Five stages of Economic Development
Walt Rostow developed a historic approach in order to identify the development of economic growth. There are five stages of economic development.
It is a part of every country’s economic plan that a major portion of the productive resources are usually used for agricultural purposes. In a traditional society, there is no evident use of the modern technology or not enough information available to use this technology. For instance, American had a traditional society in the beginning of 1942 which gave the Native American’s an advantage in the society over others as they had protection against issues like war.
The pre-conditions to Take-off:
It refers to the long term duration or a greater amount of time during the pre-conditions to take-off. These conditions include, political determination, the development of political and social backgrounds, the need to develop a centralized system of taxation and the versatility of the labor.
The ‘Take-off’ period:
The take off period is a short term stage which is usually composed of 20-30 years of time. During the take off period, the rate at which the investments are made increases and there is an up and down in the income flows as well. Take off period is directly associated with bringing primitive changes.
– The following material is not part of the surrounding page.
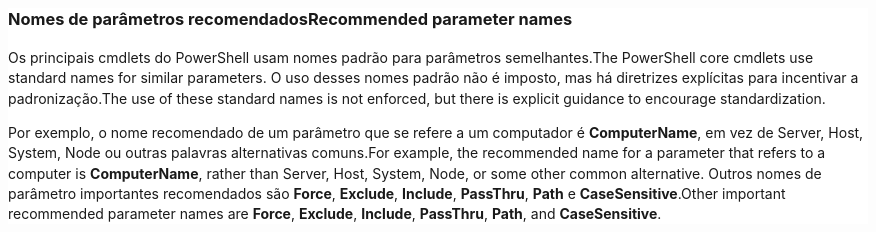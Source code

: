 ### <a name="recommended-parameter-names"></a><span data-ttu-id="9089e-174">Nomes de parâmetros recomendados</span><span class="sxs-lookup"><span data-stu-id="9089e-174">Recommended parameter names</span></span>

<span data-ttu-id="9089e-175">Os principais cmdlets do PowerShell usam nomes padrão para parâmetros semelhantes.</span><span class="sxs-lookup"><span data-stu-id="9089e-175">The PowerShell core cmdlets use standard names for similar parameters.</span></span> <span data-ttu-id="9089e-176">O uso desses nomes padrão não é imposto, mas há diretrizes explícitas para incentivar a padronização.</span><span class="sxs-lookup"><span data-stu-id="9089e-176">The use of these standard names is not enforced, but there is explicit guidance to encourage standardization.</span></span>

<span data-ttu-id="9089e-177">Por exemplo, o nome recomendado de um parâmetro que se refere a um computador é **ComputerName**, em vez de Server, Host, System, Node ou outras palavras alternativas comuns.</span><span class="sxs-lookup"><span data-stu-id="9089e-177">For example, the recommended name for a parameter that refers to a computer is **ComputerName**, rather than Server, Host, System, Node, or some other common alternative.</span></span> <span data-ttu-id="9089e-178">Outros nomes de parâmetro importantes recomendados são **Force**, **Exclude**, **Include**, **PassThru**, **Path** e **CaseSensitive**.</span><span class="sxs-lookup"><span data-stu-id="9089e-178">Other important recommended parameter names are **Force**, **Exclude**, **Include**, **PassThru**, **Path**, and **CaseSensitive**.</span></span>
For example, the condition of Britain during the industrial revolution.
Drive to Maturity:
This is a long period of self-growth and maturity. At this point the rate at which investments are made are at point where the economic development become impulsive. The condition of the United States of America after the World War II is the perfect example of this particular stage.
The age of high mass communication:
This is the stage where the per capita elevates drastically which means it becomes really easy for every single person to afford, food, water, shelter and clothing. For example, the western modern world where both the upper and the middle class society fits quite well in most well developed countries.